Using alterClass() to affect multiple classes at the same time also only sort of works by accident.
You could do this:
var oldClasses = document.body.className.split(' '); var ii; for (ii = 0; ii < oldClasses.length; ii++) { JX.DOM.alterClass(document.body, oldClasses[ii], false); } for (ii = 0; ii < new_classes.length; ii++) { JX.DOM.alterClass(document.body, new_classes[ii], true); }
...but I don't imagine a world where that ever does anything useful. Fine to just do this, AFIAK:
document.body.className = new_classes.join(' ');
I suggest the simpler one, just because it's simpler:
document.body.className = new_data.bodyClasses.join(' ');
There's no advantage to using the more complicated one (with alterClass()) today, and I don't anticipate writing code which creates an advantage.
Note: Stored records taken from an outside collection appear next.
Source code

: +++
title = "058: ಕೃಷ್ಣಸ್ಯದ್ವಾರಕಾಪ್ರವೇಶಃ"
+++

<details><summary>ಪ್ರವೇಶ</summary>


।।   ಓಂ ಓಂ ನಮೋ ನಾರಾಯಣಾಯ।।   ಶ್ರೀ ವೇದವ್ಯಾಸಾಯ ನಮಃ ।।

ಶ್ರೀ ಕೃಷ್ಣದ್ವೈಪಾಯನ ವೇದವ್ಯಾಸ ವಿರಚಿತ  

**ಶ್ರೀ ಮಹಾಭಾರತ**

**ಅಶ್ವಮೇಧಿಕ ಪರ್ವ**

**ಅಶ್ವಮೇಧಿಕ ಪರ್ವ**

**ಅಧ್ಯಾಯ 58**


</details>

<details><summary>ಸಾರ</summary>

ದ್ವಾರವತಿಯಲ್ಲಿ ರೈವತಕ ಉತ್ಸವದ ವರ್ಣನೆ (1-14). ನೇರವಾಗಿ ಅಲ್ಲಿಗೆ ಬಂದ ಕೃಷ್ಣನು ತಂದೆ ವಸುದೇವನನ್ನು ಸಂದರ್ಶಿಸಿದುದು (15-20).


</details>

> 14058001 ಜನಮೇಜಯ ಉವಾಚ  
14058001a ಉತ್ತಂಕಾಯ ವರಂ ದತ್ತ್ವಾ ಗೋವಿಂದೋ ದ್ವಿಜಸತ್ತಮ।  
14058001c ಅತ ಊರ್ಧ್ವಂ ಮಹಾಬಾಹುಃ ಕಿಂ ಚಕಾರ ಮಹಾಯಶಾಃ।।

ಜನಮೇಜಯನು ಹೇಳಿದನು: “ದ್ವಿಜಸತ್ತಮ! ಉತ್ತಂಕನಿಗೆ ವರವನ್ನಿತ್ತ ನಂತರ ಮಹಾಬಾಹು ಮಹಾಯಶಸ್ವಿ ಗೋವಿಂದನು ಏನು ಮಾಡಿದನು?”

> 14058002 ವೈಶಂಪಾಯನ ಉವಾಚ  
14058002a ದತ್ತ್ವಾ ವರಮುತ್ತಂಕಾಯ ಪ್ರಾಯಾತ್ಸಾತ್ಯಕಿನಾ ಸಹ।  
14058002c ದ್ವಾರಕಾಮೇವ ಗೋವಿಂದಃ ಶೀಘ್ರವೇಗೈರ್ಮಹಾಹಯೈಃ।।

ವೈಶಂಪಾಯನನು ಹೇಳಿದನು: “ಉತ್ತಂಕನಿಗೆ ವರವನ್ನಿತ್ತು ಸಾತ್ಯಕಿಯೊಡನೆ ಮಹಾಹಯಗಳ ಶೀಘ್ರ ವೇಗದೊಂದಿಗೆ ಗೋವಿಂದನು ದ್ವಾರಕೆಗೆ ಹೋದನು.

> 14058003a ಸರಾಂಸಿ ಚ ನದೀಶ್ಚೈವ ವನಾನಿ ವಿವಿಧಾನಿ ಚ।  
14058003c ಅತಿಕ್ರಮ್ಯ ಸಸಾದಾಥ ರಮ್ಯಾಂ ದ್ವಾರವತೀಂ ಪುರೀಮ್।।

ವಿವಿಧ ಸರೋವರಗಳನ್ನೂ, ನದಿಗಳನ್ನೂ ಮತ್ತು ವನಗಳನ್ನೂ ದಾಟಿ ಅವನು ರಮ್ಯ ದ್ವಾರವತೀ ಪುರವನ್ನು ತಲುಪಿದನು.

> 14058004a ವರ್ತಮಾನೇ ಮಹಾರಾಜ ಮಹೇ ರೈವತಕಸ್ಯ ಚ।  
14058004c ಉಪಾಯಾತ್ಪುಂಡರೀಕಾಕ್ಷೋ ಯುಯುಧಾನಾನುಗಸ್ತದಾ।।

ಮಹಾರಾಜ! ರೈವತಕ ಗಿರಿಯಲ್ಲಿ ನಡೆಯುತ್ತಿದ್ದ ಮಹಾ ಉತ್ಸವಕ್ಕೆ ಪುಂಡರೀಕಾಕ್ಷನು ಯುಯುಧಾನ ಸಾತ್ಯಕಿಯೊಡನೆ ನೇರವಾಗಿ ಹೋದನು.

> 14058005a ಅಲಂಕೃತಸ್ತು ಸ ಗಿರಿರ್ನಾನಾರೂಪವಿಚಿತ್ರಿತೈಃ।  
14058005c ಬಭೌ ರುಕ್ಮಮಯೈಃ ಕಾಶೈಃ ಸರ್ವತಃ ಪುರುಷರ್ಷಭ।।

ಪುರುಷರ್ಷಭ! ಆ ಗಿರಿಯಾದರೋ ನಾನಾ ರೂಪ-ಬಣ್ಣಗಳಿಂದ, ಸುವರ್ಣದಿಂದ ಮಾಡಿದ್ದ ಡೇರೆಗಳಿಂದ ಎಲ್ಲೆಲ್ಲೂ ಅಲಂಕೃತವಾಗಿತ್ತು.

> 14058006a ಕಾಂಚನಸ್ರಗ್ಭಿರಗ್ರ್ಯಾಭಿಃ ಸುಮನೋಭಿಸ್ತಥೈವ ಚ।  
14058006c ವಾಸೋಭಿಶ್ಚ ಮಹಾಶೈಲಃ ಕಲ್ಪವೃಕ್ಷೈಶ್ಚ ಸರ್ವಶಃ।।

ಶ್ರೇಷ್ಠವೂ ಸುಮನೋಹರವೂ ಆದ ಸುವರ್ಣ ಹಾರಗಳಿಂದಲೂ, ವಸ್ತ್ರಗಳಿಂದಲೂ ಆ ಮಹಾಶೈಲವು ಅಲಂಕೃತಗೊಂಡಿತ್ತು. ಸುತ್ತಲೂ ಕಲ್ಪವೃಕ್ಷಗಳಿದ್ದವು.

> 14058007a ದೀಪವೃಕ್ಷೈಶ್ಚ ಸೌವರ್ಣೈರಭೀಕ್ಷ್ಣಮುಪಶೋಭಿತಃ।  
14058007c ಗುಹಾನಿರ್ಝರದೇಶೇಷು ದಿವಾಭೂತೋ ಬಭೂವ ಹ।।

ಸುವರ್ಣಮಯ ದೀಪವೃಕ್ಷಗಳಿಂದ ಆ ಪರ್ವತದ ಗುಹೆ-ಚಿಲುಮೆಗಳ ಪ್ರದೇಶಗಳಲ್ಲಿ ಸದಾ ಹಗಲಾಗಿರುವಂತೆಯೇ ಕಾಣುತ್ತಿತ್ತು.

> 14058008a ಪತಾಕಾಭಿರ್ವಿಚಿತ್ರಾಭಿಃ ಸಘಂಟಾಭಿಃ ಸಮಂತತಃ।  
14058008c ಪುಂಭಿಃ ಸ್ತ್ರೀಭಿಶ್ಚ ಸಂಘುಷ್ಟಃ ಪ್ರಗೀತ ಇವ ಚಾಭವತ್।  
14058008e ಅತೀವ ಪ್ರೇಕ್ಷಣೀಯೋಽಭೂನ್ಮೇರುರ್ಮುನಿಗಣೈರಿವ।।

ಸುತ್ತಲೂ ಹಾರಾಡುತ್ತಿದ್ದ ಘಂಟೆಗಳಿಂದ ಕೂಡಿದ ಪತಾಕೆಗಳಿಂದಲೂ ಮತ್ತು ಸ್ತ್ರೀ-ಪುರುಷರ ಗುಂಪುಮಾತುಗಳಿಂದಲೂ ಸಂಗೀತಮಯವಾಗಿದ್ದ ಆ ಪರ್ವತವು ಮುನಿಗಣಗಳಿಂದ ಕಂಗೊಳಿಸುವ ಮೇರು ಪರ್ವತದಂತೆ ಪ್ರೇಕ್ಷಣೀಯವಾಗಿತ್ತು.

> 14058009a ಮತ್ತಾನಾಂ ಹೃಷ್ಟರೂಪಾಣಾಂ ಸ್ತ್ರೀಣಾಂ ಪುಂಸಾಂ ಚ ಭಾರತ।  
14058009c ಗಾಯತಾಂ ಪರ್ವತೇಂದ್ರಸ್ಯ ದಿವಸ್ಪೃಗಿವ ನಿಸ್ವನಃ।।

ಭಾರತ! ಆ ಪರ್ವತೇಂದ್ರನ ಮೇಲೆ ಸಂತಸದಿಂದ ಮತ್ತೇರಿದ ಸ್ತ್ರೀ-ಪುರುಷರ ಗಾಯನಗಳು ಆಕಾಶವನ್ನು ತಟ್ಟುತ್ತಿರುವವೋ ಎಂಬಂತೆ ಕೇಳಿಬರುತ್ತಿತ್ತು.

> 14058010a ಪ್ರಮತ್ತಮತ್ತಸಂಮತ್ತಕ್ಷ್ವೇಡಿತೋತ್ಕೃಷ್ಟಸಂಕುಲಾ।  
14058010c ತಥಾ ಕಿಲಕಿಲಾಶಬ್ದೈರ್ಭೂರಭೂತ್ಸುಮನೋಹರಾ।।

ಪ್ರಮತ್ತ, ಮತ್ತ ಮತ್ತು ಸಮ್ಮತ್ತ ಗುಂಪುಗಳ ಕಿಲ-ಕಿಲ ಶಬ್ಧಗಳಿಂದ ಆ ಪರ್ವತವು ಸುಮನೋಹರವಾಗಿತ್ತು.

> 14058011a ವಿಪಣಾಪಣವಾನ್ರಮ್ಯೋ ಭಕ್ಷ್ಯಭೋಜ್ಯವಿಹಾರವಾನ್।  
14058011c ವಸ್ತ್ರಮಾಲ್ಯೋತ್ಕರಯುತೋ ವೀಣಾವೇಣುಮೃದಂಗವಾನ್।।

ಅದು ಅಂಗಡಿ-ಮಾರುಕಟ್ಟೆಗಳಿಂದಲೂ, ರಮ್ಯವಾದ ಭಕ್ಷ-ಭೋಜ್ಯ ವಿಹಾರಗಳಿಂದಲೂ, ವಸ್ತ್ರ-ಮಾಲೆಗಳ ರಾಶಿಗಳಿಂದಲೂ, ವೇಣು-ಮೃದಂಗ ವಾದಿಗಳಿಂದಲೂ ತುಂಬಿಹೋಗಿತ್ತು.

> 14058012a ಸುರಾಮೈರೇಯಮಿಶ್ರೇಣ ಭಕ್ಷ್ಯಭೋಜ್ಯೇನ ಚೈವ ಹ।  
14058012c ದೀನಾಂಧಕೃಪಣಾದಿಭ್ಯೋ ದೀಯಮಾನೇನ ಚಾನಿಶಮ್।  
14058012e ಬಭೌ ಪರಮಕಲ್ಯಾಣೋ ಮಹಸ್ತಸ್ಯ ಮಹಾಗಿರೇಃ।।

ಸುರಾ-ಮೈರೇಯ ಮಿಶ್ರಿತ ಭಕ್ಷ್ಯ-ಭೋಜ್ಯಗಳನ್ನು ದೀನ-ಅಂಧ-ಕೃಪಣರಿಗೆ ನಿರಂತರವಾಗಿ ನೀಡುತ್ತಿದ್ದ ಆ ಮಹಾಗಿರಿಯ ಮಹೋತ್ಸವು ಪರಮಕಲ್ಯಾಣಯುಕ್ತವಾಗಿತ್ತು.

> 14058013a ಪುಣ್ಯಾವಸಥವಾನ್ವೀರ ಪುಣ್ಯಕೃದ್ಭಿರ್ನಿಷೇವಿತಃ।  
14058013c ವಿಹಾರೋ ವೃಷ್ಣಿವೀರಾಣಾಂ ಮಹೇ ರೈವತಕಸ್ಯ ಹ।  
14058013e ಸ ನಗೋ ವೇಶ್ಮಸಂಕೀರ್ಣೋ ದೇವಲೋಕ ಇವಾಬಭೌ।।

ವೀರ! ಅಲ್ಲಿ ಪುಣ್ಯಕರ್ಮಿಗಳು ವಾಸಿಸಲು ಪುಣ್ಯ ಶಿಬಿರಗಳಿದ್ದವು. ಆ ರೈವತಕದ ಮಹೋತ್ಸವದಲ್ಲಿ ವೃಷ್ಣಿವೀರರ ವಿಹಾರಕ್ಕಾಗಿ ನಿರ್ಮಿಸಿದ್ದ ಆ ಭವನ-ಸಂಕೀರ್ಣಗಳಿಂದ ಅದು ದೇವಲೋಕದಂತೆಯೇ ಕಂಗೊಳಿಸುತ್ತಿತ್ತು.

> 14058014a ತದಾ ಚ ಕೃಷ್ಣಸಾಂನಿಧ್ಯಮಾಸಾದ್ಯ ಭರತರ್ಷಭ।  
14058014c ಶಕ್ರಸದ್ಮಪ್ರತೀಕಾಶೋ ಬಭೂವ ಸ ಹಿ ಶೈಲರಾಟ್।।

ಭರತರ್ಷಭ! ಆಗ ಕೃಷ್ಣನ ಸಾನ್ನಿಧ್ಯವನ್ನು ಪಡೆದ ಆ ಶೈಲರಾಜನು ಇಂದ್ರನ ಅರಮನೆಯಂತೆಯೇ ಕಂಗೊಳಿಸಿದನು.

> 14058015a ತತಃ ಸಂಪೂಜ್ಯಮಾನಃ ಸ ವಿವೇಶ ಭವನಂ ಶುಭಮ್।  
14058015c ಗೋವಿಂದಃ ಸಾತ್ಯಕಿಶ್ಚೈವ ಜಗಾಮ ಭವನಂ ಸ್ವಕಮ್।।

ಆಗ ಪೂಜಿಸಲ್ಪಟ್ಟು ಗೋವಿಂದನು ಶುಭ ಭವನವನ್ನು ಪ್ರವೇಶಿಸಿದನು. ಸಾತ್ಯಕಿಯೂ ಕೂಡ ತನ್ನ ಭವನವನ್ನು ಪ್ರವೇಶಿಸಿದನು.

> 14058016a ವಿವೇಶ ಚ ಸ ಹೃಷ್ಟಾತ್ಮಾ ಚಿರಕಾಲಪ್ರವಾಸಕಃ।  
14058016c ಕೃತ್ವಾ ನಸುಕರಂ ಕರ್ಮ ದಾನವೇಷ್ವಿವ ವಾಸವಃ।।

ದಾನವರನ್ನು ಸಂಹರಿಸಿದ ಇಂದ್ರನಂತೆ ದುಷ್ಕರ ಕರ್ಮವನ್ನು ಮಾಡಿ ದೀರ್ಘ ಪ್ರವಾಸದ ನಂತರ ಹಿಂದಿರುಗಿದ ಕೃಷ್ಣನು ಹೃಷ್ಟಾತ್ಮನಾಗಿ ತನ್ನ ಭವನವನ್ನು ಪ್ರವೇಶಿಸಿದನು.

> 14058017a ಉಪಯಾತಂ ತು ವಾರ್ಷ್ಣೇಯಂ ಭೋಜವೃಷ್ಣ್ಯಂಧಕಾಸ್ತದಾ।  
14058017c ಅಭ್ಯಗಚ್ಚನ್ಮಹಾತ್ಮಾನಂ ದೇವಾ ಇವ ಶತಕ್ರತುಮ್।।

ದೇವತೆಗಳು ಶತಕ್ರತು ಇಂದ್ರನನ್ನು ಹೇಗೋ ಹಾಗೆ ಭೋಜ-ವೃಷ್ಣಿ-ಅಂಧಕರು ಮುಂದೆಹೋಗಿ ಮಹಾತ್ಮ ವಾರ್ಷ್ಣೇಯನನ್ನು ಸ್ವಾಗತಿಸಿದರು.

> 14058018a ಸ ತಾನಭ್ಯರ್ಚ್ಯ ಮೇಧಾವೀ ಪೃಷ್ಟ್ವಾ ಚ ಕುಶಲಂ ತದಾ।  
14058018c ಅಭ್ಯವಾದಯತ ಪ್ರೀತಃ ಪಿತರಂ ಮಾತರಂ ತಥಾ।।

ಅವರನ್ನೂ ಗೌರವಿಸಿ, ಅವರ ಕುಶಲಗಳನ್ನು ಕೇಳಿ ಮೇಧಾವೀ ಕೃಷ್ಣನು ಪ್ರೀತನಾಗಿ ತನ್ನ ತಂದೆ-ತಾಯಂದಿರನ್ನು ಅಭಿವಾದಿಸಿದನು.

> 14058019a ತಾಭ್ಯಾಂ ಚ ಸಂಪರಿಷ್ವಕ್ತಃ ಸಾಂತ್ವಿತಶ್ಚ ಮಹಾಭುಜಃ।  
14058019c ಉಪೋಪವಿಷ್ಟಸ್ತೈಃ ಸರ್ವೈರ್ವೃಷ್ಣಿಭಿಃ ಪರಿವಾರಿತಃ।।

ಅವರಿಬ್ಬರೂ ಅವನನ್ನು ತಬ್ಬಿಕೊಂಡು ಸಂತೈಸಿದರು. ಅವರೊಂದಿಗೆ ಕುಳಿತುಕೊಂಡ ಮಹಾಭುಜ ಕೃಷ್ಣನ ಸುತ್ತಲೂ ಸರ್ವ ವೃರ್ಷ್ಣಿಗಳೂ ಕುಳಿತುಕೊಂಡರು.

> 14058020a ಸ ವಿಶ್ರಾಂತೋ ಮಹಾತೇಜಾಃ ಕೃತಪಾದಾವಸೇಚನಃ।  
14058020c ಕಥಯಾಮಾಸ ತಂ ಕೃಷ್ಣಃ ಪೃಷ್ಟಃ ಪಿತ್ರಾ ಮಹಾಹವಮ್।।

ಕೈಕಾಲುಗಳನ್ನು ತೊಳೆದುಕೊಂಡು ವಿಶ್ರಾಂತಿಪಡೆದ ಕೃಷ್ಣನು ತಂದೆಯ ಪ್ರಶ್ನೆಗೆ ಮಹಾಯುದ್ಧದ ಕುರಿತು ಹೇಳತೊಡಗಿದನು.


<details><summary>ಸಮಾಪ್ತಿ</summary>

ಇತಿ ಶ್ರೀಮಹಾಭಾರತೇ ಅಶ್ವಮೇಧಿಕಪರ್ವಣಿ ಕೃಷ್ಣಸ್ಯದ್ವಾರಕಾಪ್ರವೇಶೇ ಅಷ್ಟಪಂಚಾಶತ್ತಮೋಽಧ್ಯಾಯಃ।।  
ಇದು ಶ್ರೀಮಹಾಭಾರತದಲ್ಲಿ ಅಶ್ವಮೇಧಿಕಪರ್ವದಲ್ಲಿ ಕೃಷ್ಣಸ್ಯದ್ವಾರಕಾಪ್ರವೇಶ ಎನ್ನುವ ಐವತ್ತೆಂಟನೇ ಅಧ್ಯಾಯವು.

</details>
At one point at Facebook, there were some add/remove class calls which did do more (trigger stylesheets to load, I think?). I don't know if that code ever made it to production, but the idea was that if you did x.addClass('penguin') the code would check if the "penguin" class was defined yet and load the CSS it needed if not. If we had similar code, using alterClass() could matter, but I don't expect we ever will.
I think you shouldn't need the original classes -- assigning to document.body.className will just overwrite them, whatever they were.
Yeah, but that's what we want. It'll wipe the old ones and replace them with the new ones, just like we'd loaded a new page with a new <body /> tag.